WORK INSTRUCTIONS:
Beneath this line are the data; copy exactly the part of them that opens with the line containing "v0.0.4 & 28-12-23" and closes with the line containing "2022 Tulkina Olga", and only that part.

PROVIDED RECORDS:
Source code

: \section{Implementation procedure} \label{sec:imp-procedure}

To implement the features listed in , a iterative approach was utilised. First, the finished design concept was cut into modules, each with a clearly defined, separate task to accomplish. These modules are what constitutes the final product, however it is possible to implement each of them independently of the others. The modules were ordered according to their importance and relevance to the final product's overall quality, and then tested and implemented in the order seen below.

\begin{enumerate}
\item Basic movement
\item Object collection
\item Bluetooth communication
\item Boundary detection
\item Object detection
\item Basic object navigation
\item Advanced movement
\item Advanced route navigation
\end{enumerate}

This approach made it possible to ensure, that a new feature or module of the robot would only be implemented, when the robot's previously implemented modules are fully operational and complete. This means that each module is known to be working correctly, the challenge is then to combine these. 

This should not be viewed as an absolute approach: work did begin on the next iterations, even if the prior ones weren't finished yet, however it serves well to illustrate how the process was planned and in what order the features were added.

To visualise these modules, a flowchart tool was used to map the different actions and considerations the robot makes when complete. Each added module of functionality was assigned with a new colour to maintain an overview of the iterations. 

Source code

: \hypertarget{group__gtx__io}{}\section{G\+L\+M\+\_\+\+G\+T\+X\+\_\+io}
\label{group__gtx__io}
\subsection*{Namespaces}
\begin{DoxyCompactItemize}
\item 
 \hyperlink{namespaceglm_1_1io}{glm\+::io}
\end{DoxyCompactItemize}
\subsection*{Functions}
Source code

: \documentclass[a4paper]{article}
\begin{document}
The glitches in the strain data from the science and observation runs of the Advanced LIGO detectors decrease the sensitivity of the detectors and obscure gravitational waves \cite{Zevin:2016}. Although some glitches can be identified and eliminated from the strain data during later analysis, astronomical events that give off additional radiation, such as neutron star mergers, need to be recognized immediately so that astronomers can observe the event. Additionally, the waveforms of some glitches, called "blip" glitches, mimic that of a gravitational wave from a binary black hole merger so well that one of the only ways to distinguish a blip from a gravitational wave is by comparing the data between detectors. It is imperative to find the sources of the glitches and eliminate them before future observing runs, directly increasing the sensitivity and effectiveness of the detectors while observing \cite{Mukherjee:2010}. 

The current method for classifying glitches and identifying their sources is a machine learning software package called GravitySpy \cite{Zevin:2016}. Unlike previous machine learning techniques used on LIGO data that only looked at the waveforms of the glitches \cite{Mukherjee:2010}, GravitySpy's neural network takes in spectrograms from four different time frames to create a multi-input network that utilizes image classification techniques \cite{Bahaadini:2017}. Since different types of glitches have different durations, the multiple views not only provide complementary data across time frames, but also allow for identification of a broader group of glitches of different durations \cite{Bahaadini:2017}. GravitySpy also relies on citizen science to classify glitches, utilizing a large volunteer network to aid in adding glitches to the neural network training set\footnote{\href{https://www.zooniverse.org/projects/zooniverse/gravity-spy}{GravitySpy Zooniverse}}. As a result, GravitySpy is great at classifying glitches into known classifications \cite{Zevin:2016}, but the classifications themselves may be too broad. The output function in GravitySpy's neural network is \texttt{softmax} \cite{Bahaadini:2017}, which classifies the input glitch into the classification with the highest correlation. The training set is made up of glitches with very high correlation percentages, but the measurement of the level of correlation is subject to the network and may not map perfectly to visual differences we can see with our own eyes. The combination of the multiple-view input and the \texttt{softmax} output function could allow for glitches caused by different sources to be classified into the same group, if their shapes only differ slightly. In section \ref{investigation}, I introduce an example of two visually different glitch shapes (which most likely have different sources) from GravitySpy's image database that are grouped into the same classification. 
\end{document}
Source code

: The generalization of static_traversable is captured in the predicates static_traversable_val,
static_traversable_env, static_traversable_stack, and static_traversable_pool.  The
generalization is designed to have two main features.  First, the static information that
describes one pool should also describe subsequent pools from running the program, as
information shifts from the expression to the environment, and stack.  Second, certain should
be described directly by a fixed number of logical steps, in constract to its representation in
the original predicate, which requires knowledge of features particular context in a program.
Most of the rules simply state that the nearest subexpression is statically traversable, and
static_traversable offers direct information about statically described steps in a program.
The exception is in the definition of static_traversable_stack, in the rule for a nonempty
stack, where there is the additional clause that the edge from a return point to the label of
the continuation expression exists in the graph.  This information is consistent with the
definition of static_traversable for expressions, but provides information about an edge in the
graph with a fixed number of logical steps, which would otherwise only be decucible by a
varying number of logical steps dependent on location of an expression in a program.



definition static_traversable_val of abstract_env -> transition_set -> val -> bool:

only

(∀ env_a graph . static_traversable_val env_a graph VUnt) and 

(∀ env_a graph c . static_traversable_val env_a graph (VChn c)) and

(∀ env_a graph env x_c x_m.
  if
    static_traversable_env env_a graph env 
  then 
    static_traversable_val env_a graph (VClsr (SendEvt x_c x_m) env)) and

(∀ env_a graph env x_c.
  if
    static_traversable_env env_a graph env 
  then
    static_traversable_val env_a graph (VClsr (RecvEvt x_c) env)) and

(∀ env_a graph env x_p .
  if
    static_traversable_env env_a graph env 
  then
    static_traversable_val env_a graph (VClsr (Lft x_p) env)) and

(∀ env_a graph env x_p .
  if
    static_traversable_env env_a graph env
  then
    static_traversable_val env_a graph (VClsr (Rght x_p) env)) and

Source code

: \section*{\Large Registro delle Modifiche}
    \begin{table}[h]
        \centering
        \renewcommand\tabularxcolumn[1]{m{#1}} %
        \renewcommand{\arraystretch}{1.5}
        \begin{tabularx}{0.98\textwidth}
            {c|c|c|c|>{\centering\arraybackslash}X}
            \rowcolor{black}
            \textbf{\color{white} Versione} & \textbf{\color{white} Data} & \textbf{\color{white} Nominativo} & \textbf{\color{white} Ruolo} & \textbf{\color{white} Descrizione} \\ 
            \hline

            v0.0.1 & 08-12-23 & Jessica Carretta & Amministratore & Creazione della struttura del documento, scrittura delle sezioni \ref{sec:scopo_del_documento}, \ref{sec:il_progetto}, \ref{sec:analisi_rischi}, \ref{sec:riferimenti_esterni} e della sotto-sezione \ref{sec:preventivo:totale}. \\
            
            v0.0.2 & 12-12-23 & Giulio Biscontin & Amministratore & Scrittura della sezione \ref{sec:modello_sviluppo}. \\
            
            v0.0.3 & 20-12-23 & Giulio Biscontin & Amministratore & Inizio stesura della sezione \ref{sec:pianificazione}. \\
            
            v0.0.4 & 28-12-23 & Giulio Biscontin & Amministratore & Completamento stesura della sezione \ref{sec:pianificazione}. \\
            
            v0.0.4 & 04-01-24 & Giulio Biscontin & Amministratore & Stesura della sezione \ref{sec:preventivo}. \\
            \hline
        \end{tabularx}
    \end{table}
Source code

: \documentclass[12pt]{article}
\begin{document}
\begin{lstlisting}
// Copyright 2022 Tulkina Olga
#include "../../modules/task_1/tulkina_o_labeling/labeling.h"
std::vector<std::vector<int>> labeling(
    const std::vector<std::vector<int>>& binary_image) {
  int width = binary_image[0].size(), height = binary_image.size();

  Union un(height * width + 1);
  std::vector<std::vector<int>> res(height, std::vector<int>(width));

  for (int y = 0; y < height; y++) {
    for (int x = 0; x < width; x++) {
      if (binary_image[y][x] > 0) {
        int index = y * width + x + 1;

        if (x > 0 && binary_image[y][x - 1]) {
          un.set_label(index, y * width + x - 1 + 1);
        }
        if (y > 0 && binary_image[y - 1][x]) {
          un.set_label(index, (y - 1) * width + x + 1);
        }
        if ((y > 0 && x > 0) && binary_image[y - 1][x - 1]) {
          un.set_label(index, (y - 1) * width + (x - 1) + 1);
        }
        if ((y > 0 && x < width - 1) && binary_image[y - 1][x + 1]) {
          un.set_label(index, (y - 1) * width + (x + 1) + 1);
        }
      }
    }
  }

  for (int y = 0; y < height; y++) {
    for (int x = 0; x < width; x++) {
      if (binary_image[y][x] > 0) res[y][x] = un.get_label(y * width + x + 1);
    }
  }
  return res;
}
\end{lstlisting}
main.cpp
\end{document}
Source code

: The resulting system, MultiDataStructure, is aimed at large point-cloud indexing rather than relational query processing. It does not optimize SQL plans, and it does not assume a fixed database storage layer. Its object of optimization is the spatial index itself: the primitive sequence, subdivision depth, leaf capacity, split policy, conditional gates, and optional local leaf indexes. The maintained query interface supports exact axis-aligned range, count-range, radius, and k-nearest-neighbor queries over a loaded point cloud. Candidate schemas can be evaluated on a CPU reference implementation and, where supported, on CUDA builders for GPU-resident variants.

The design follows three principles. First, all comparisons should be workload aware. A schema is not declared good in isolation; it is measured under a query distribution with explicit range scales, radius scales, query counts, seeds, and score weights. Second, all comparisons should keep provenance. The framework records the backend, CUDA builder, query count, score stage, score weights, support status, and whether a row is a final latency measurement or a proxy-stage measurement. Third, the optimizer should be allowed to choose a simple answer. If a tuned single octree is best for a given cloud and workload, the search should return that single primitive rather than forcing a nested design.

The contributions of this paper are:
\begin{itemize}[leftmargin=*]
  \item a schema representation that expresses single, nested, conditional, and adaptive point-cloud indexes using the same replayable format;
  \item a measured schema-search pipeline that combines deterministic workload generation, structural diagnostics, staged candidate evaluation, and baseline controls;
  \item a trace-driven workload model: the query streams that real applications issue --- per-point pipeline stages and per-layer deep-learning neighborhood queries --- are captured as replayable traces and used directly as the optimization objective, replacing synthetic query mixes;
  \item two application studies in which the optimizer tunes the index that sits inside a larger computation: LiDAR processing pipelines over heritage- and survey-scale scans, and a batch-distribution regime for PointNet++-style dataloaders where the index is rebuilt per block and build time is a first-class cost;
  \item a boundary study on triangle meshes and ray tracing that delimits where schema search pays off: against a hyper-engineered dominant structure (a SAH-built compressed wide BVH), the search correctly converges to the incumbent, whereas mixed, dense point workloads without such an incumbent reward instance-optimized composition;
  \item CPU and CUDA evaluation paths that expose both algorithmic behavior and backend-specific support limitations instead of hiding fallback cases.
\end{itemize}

PROBLEM SOLUTION:
            v0.0.4 & 28-12-23 & Giulio Biscontin & Amministratore & Completamento stesura della sezione \ref{sec:pianificazione}. \\
            
            v0.0.4 & 04-01-24 & Giulio Biscontin & Amministratore & Stesura della sezione \ref{sec:preventivo}. \\
            \hline
        \end{tabularx}
    \end{table}
Source code

: \documentclass[12pt]{article}
\begin{document}
\begin{lstlisting}
// Copyright 2022 Tulkina Olga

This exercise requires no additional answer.